* Your goal:
Your task is to copy every line below that contains the word "Objects".

(Data entries)
##############################

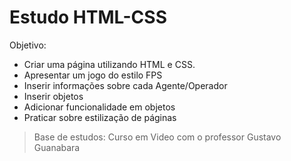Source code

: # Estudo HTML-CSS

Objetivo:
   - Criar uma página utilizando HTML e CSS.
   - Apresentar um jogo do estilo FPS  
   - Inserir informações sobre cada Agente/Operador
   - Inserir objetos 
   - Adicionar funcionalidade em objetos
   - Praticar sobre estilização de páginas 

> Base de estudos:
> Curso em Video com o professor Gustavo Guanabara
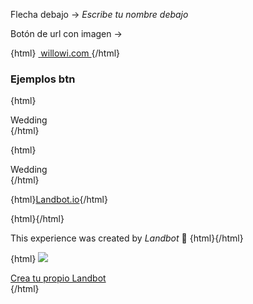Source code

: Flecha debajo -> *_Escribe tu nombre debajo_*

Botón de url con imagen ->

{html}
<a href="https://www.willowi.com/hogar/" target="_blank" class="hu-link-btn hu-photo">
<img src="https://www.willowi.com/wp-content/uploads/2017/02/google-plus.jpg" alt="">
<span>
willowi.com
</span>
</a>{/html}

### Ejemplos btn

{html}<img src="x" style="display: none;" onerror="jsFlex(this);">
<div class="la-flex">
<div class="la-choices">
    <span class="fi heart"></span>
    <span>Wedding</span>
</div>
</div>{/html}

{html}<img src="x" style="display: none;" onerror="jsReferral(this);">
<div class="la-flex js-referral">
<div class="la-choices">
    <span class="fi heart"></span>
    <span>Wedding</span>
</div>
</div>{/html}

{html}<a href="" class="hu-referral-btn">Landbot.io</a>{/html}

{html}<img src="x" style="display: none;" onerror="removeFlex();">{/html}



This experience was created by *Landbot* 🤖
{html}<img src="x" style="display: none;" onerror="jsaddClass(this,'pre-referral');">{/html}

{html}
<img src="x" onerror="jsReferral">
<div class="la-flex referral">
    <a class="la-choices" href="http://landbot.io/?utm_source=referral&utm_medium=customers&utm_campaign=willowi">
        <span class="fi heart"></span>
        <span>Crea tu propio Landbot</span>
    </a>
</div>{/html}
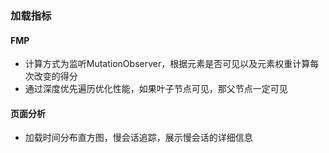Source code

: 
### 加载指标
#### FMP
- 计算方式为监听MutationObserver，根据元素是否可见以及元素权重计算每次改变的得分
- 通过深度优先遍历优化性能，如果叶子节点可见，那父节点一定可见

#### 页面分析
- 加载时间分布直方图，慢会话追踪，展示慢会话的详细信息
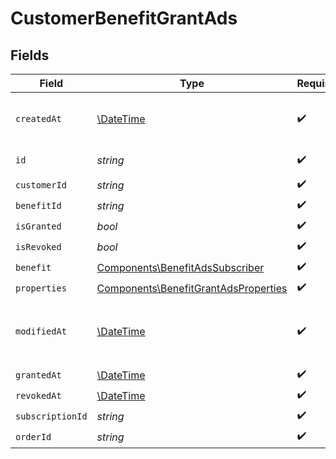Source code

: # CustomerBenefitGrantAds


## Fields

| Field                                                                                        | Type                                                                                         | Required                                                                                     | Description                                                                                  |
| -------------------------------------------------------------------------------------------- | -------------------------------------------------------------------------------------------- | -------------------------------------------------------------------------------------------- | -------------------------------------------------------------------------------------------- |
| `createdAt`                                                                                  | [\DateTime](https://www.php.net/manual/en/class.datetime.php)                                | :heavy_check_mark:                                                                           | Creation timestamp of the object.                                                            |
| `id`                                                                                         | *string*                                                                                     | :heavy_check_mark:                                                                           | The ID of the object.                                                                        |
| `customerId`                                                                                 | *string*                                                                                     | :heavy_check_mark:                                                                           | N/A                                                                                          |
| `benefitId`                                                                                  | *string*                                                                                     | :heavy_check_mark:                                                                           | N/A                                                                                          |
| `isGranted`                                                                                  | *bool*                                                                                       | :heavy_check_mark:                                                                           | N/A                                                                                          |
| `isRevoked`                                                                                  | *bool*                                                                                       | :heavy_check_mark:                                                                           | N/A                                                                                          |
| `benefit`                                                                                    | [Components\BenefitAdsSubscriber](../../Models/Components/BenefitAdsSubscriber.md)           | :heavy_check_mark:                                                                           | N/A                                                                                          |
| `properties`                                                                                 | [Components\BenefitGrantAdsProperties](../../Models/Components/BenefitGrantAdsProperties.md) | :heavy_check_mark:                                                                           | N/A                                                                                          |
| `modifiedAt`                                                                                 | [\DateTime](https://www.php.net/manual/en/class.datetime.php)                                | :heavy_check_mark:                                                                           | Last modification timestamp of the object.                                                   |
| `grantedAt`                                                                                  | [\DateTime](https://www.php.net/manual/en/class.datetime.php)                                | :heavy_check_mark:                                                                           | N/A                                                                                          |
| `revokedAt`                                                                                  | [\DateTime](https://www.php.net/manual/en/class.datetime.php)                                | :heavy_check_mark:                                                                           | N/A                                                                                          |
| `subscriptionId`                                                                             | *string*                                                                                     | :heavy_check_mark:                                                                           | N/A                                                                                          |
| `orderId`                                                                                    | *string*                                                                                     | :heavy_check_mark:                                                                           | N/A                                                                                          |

##############################

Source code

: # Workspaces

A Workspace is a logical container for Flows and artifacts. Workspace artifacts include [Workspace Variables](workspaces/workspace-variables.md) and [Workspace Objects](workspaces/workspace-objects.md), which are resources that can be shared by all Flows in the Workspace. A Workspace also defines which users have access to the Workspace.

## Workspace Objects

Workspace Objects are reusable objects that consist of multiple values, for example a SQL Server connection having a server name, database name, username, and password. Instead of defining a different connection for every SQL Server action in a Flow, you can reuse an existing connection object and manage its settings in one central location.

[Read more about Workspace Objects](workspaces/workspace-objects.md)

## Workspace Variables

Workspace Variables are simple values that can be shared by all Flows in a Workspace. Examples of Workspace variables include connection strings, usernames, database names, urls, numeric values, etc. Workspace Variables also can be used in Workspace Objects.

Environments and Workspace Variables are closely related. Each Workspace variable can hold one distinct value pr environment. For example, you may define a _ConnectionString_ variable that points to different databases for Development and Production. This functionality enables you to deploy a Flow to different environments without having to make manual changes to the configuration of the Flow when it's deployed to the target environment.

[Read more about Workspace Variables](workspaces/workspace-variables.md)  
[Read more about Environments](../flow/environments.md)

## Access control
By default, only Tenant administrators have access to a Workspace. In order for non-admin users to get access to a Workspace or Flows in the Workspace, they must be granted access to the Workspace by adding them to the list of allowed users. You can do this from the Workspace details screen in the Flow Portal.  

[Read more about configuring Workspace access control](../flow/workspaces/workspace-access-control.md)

##############################

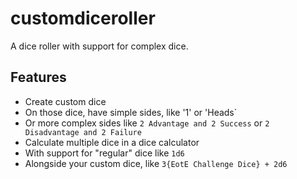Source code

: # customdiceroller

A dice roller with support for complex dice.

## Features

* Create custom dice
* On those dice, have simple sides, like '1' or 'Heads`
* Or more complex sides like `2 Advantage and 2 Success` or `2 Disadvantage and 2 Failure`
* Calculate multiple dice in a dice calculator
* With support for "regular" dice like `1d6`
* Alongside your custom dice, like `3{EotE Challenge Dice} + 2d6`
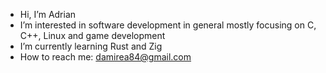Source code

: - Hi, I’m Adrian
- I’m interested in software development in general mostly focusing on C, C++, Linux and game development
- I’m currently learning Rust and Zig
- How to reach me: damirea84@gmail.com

##############################

* Answer box:
A Workspace is a logical container for Flows and artifacts. Workspace artifacts include [Workspace Variables](workspaces/workspace-variables.md) and [Workspace Objects](workspaces/workspace-objects.md), which are resources that can be shared by all Flows in the Workspace. A Workspace also defines which users have access to the Workspace.
## Workspace Objects
Workspace Objects are reusable objects that consist of multiple values, for example a SQL Server connection having a server name, database name, username, and password. Instead of defining a different connection for every SQL Server action in a Flow, you can reuse an existing connection object and manage its settings in one central location.
[Read more about Workspace Objects](workspaces/workspace-objects.md)
Workspace Variables are simple values that can be shared by all Flows in a Workspace. Examples of Workspace variables include connection strings, usernames, database names, urls, numeric values, etc. Workspace Variables also can be used in Workspace Objects.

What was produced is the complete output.